- [Exercise details]:
With pictures left out, extract every line between the start of the records below and the line holding "在上面的查询语句中使用DIS", inclusive.

Dataset records:
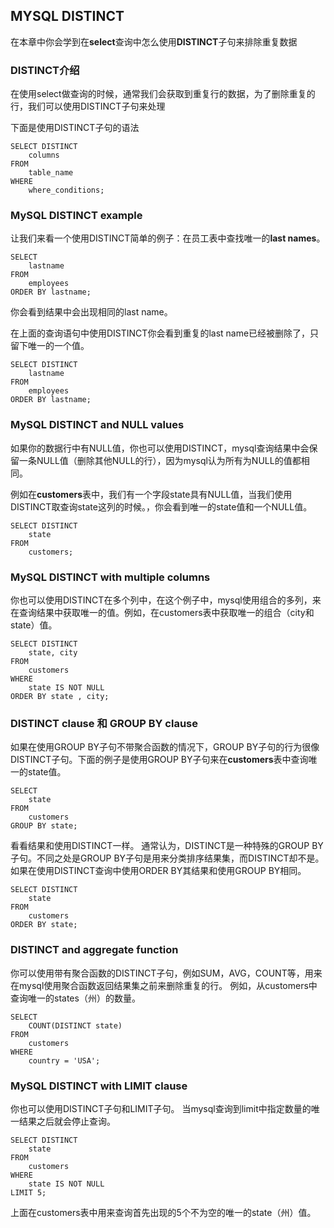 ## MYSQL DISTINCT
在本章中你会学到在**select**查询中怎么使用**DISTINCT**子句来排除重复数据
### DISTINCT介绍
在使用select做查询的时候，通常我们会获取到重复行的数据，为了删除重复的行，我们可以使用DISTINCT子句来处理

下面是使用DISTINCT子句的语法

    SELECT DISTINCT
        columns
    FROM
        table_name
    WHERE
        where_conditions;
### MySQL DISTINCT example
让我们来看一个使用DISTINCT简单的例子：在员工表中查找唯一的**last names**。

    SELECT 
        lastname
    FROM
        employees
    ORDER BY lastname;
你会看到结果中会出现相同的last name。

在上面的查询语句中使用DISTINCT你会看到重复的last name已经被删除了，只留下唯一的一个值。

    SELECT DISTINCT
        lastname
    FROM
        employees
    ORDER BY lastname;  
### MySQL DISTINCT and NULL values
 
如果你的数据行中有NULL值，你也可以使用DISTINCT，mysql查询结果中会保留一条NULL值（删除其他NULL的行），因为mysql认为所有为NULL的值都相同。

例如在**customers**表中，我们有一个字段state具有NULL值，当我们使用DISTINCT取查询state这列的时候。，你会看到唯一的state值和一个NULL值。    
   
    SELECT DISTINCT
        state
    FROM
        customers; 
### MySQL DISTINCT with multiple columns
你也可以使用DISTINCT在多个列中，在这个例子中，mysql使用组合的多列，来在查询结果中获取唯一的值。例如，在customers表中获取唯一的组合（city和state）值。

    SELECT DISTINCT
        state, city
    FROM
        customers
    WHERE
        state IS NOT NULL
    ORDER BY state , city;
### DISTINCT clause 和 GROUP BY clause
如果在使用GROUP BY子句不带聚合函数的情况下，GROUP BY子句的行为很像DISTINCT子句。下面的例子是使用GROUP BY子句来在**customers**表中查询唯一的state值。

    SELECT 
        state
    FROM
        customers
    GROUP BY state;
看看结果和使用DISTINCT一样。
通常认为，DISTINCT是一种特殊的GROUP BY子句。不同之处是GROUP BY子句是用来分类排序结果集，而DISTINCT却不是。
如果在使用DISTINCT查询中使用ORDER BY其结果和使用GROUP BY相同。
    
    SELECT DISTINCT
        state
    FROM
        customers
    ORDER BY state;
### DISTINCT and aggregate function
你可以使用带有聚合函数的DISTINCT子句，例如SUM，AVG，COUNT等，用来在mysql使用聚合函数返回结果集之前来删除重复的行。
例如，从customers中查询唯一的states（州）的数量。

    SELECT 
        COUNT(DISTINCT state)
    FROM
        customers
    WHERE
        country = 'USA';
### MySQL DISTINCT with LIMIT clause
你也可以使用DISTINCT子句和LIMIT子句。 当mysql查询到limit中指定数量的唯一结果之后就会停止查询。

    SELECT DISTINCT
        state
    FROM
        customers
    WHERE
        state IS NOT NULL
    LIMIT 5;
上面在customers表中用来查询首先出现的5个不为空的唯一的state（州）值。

- [Output for this task]:
 ## MYSQL DISTINCT
在本章中你会学到在**select**查询中怎么使用**DISTINCT**子句来排除重复数据
### DISTINCT介绍
在使用select做查询的时候，通常我们会获取到重复行的数据，为了删除重复的行，我们可以使用DISTINCT子句来处理

下面是使用DISTINCT子句的语法

    SELECT DISTINCT
        columns
    FROM
        table_name
    WHERE
        where_conditions;
### MySQL DISTINCT example
让我们来看一个使用DISTINCT简单的例子：在员工表中查找唯一的**last names**。

    SELECT 
        lastname
    FROM
        employees
    ORDER BY lastname;
你会看到结果中会出现相同的last name。

在上面的查询语句中使用DISTINCT你会看到重复的last name已经被删除了，只留下唯一的一个值。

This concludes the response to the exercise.